I have a dictionary:
{'three': 3, 'two': 2, 'one': 1}
and I need to make some operations with tuple of keys from this dictionary, so I'm trying to use this code:
list(D.keys()) # now I need to sort it
list(D.keys()).sort() # why such construction returns None? (Use print() to track it)
I'm using VS 2013 and IntelliSense prompts me sort method when I print list(D.keys()).
So what I'm missing?
p.s Such construction works well:
L = list(D.keys())
L.sort()
Thank You!
The .sort() method modifies the list in place and returns None. To use it on a list returned by a method you need to save the list in a variable.
L = list(D.keys())
L.sort()
print L
If you want to eliminate the temporary variable, use sorted:
print sorted(D.keys())
list.sort() is an in-place sort; you can use sorted to return a new one.
sorted(D)
(It also works on any iterable, so you don’t have to use list(D) [which would be equivalent to list(D.keys())].)
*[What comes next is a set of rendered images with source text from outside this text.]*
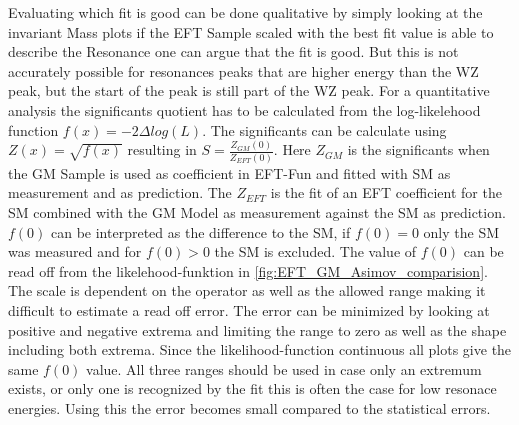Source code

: \documentclass[../Bachelorarbeit.tex]{subfiles}
\begin{document}
Evaluating which fit is good can be done qualitative by simply looking at the invariant Mass plots if the EFT Sample scaled with the best fit value is able to describe
the Resonance one can argue that the fit is good. But this is not accurately possible for resonances peaks that are higher energy than the WZ peak, but the start of the peak is still part of the WZ peak.
For a quantitative analysis the significants quotient has to be calculated from the log-likelehood function $f(x)=-2\Delta log(L)$.
The significants can be calculate using $Z(x)=\sqrt{f(x)}$ resulting in $S = \frac{Z_{GM}(0)}{Z_{EFT}(0)}$.
Here $Z_{GM}$ is the significants when the GM Sample is used as coefficient in EFT-Fun and fitted with SM as measurement and as prediction.
The $Z_{EFT}$ is the fit of an EFT coefficient for the SM combined with the GM Model as measurement against the SM as prediction.
$f(0)$ can be interpreted as the difference to the SM, if $f(0) = 0$ only the SM was measured and for $f(0) > 0$ the SM is excluded.
The value of $f(0)$ can be read off from the likelehood-funktion in \ref{fig:EFT_GM_Asimov_comparision}. The scale is dependent on
the operator as well as the allowed range making it difficult to estimate a read off error. The error can be minimized by looking at positive and negative extrema and limiting the range to zero as well as the shape including both extrema.
Since the likelihood-function continuous all plots give the same $f(0)$ value. All three ranges should be used in case only an extremum exists, or only one is recognized by the fit this is often the case for low resonace energies.
Using this the error becomes small compared to the statistical errors. 
\end{document}
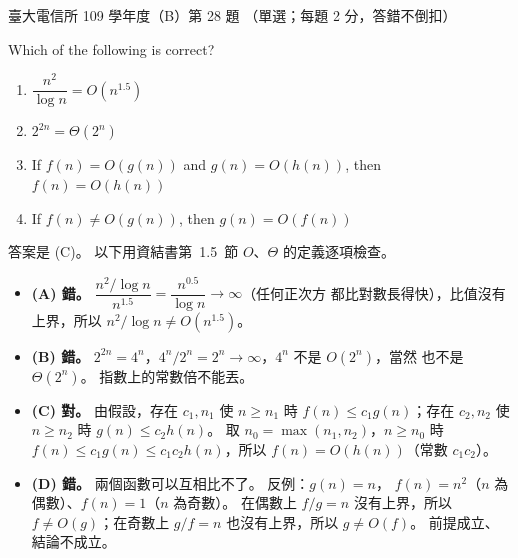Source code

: \begin{pastexam}[label={px:ntu-109-comm-dsa-28}]{臺大電信所 109 學年度（B）第 28 題}
（單選；每題 2 分，答錯不倒扣）

Which of the following is correct?
\begin{enumerate}[label=(\Alph*)]
\item $\dfrac{n^2}{\log n}=O(n^{1.5})$
\item $2^{2n}=\Theta(2^n)$
\item If $f(n)=O(g(n))$ and $g(n)=O(h(n))$, then $f(n)=O(h(n))$
\item If $f(n)\neq O(g(n))$, then $g(n)=O(f(n))$
\end{enumerate}
\end{pastexam}

\begin{pastsoln}
答案是 (C)。 以下用資結書第~1.5~節 $O$、$\Theta$ 的定義逐項檢查。

\begin{itemize}
\item \textbf{(A) 錯。} $\dfrac{n^2/\log n}{n^{1.5}} = \dfrac{n^{0.5}}{\log n} \to \infty$（任何正次方
都比對數長得快），比值沒有上界，所以 $n^2/\log n \ne O(n^{1.5})$。
\item \textbf{(B) 錯。} $2^{2n} = 4^n$，$4^n / 2^n = 2^n \to \infty$，$4^n$ 不是 $O(2^n)$，當然
也不是 $\Theta(2^n)$。 指數上的常數倍不能丟。
\item \textbf{(C) 對。} 由假設，存在 $c_1, n_1$ 使 $n \ge n_1$ 時 $f(n) \le c_1 g(n)$；存在
$c_2, n_2$ 使 $n \ge n_2$ 時 $g(n) \le c_2 h(n)$。 取 $n_0 = \max(n_1, n_2)$，$n \ge n_0$ 時
$f(n) \le c_1 g(n) \le c_1 c_2 h(n)$，所以 $f(n) = O(h(n))$（常數 $c_1 c_2$）。
\item \textbf{(D) 錯。} 兩個函數可以互相比不了。 反例：$g(n) = n$，
$f(n) = n^2$（$n$ 為偶數）、$f(n) = 1$（$n$ 為奇數）。 在偶數上 $f/g = n$ 沒有上界，所以
$f \ne O(g)$；在奇數上 $g/f = n$ 也沒有上界，所以 $g \ne O(f)$。 前提成立、結論不成立。
\end{itemize}
\end{pastsoln}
If the question is how to fix your code, John's and minitech's answers both cover it.
If the question is "why does list.sort return None?", then Guido explained his reasoning to the Python-Dev mailing list, sort() return value.
In summary, it is to prevent you writing a series of modifications of an object x as x.sort().compress().spiflicate()
You might not agree with Guido's preferred style, but AFAIK he honestly represented his reasons there, and has said similar things elsewhere. So that's the reason Python is how it is, there's no other motive.
.sort() # why such construction returns None?because read the documentation?